DATA IN THIS EXERCISE:
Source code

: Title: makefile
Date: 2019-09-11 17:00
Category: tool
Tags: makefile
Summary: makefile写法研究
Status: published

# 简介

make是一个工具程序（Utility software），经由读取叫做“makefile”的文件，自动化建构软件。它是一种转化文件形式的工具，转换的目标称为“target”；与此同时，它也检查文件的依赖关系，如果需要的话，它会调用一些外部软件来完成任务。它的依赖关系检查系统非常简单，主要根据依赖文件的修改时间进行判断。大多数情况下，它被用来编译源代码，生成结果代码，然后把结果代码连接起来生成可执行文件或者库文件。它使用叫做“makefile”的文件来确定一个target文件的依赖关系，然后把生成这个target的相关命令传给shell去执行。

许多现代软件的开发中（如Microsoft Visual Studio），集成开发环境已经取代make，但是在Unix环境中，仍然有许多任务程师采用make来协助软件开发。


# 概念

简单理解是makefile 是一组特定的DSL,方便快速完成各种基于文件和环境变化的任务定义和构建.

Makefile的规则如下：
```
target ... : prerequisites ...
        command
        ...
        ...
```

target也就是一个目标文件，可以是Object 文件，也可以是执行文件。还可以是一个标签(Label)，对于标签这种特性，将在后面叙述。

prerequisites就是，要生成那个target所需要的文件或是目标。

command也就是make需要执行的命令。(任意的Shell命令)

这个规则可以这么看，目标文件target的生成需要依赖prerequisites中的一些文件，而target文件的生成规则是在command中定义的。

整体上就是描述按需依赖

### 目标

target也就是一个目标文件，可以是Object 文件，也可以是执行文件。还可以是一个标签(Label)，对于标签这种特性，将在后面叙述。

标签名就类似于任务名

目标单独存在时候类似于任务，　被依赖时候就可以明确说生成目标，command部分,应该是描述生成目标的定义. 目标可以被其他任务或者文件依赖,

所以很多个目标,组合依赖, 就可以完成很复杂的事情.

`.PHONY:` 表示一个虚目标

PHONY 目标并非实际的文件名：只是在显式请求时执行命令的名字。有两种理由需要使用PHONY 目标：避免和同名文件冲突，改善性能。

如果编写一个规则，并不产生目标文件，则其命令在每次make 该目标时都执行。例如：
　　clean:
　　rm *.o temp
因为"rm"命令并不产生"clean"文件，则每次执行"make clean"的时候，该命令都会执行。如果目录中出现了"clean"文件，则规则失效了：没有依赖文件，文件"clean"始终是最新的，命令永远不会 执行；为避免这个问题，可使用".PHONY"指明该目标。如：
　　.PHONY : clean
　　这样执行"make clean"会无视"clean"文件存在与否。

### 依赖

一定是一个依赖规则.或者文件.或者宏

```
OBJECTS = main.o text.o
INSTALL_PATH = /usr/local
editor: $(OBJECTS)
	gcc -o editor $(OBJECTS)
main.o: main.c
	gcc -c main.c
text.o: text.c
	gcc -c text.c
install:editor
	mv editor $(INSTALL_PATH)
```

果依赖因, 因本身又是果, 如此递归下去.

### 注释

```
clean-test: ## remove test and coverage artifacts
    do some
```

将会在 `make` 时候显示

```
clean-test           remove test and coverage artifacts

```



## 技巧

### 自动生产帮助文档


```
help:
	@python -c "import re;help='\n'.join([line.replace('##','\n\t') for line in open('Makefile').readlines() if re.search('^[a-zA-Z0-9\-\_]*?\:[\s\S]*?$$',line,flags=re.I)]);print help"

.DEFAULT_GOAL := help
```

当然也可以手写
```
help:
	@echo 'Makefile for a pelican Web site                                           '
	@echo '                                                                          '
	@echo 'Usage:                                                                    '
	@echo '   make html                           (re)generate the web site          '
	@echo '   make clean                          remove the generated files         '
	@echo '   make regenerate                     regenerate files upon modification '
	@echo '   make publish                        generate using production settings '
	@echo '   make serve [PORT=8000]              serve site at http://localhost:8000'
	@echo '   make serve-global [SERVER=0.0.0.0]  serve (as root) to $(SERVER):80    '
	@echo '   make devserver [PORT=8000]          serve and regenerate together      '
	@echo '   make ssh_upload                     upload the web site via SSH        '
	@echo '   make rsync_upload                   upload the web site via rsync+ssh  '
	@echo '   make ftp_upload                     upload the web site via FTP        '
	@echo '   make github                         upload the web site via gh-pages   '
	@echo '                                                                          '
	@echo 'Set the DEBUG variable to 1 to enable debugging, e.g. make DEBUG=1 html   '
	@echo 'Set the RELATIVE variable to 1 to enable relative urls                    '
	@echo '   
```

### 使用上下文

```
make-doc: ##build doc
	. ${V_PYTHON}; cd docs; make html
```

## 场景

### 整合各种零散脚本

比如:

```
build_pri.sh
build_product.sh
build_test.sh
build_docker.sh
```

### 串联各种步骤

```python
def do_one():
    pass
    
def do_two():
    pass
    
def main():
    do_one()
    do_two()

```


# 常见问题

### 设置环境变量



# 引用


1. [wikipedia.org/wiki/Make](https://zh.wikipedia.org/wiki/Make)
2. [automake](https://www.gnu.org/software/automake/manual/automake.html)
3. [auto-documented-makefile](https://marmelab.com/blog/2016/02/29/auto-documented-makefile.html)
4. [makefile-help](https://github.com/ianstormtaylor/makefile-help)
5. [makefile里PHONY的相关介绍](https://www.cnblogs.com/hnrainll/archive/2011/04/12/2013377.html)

THE PROBLEM: Give every entry back exactly as it was written above.

TASK OUTPUT:
Source code

: Title: makefile
Date: 2019-09-11 17:00
Category: tool
Tags: makefile
Summary: makefile写法研究
Status: published

# 简介

make是一个工具程序（Utility software），经由读取叫做“makefile”的文件，自动化建构软件。它是一种转化文件形式的工具，转换的目标称为“target”；与此同时，它也检查文件的依赖关系，如果需要的话，它会调用一些外部软件来完成任务。它的依赖关系检查系统非常简单，主要根据依赖文件的修改时间进行判断。大多数情况下，它被用来编译源代码，生成结果代码，然后把结果代码连接起来生成可执行文件或者库文件。它使用叫做“makefile”的文件来确定一个target文件的依赖关系，然后把生成这个target的相关命令传给shell去执行。

许多现代软件的开发中（如Microsoft Visual Studio），集成开发环境已经取代make，但是在Unix环境中，仍然有许多任务程师采用make来协助软件开发。


# 概念

简单理解是makefile 是一组特定的DSL,方便快速完成各种基于文件和环境变化的任务定义和构建.

Makefile的规则如下：
```
target ... : prerequisites ...
        command
        ...
        ...
```

target也就是一个目标文件，可以是Object 文件，也可以是执行文件。还可以是一个标签(Label)，对于标签这种特性，将在后面叙述。

prerequisites就是，要生成那个target所需要的文件或是目标。

command也就是make需要执行的命令。(任意的Shell命令)

这个规则可以这么看，目标文件target的生成需要依赖prerequisites中的一些文件，而target文件的生成规则是在command中定义的。

整体上就是描述按需依赖

### 目标

target也就是一个目标文件，可以是Object 文件，也可以是执行文件。还可以是一个标签(Label)，对于标签这种特性，将在后面叙述。

标签名就类似于任务名

目标单独存在时候类似于任务，　被依赖时候就可以明确说生成目标，command部分,应该是描述生成目标的定义. 目标可以被其他任务或者文件依赖,

所以很多个目标,组合依赖, 就可以完成很复杂的事情.

`.PHONY:` 表示一个虚目标

PHONY 目标并非实际的文件名：只是在显式请求时执行命令的名字。有两种理由需要使用PHONY 目标：避免和同名文件冲突，改善性能。

如果编写一个规则，并不产生目标文件，则其命令在每次make 该目标时都执行。例如：
　　clean:
　　rm *.o temp
因为"rm"命令并不产生"clean"文件，则每次执行"make clean"的时候，该命令都会执行。如果目录中出现了"clean"文件，则规则失效了：没有依赖文件，文件"clean"始终是最新的，命令永远不会 执行；为避免这个问题，可使用".PHONY"指明该目标。如：
　　.PHONY : clean
　　这样执行"make clean"会无视"clean"文件存在与否。

### 依赖

一定是一个依赖规则.或者文件.或者宏

```
OBJECTS = main.o text.o
INSTALL_PATH = /usr/local
editor: $(OBJECTS)
	gcc -o editor $(OBJECTS)
main.o: main.c
	gcc -c main.c
text.o: text.c
	gcc -c text.c
install:editor
	mv editor $(INSTALL_PATH)
```

果依赖因, 因本身又是果, 如此递归下去.

### 注释

```
clean-test: ## remove test and coverage artifacts
    do some
```

将会在 `make` 时候显示

```
clean-test           remove test and coverage artifacts

```



## 技巧

### 自动生产帮助文档


```
help:
	@python -c "import re;help='\n'.join([line.replace('##','\n\t') for line in open('Makefile').readlines() if re.search('^[a-zA-Z0-9\-\_]*?\:[\s\S]*?$$',line,flags=re.I)]);print help"

.DEFAULT_GOAL := help
```

当然也可以手写
```
help:
	@echo 'Makefile for a pelican Web site                                           '
	@echo '                                                                          '
	@echo 'Usage:                                                                    '
	@echo '   make html                           (re)generate the web site          '
	@echo '   make clean                          remove the generated files         '
	@echo '   make regenerate                     regenerate files upon modification '
	@echo '   make publish                        generate using production settings '
	@echo '   make serve [PORT=8000]              serve site at http://localhost:8000'
	@echo '   make serve-global [SERVER=0.0.0.0]  serve (as root) to $(SERVER):80    '
	@echo '   make devserver [PORT=8000]          serve and regenerate together      '
	@echo '   make ssh_upload                     upload the web site via SSH        '
	@echo '   make rsync_upload                   upload the web site via rsync+ssh  '
	@echo '   make ftp_upload                     upload the web site via FTP        '
	@echo '   make github                         upload the web site via gh-pages   '
	@echo '                                                                          '
	@echo 'Set the DEBUG variable to 1 to enable debugging, e.g. make DEBUG=1 html   '
	@echo 'Set the RELATIVE variable to 1 to enable relative urls                    '
	@echo '   
```

### 使用上下文

```
make-doc: ##build doc
	. ${V_PYTHON}; cd docs; make html
```

## 场景

### 整合各种零散脚本

比如:

```
build_pri.sh
build_product.sh
build_test.sh
build_docker.sh
```

### 串联各种步骤

```python
def do_one():
    pass
    
def do_two():
    pass
    
def main():
    do_one()
    do_two()

```


# 常见问题

### 设置环境变量



# 引用


1. [wikipedia.org/wiki/Make](https://zh.wikipedia.org/wiki/Make)
2. [automake](https://www.gnu.org/software/automake/manual/automake.html)
3. [auto-documented-makefile](https://marmelab.com/blog/2016/02/29/auto-documented-makefile.html)
4. [makefile-help](https://github.com/ianstormtaylor/makefile-help)
5. [makefile里PHONY的相关介绍](https://www.cnblogs.com/hnrainll/archive/2011/04/12/2013377.html)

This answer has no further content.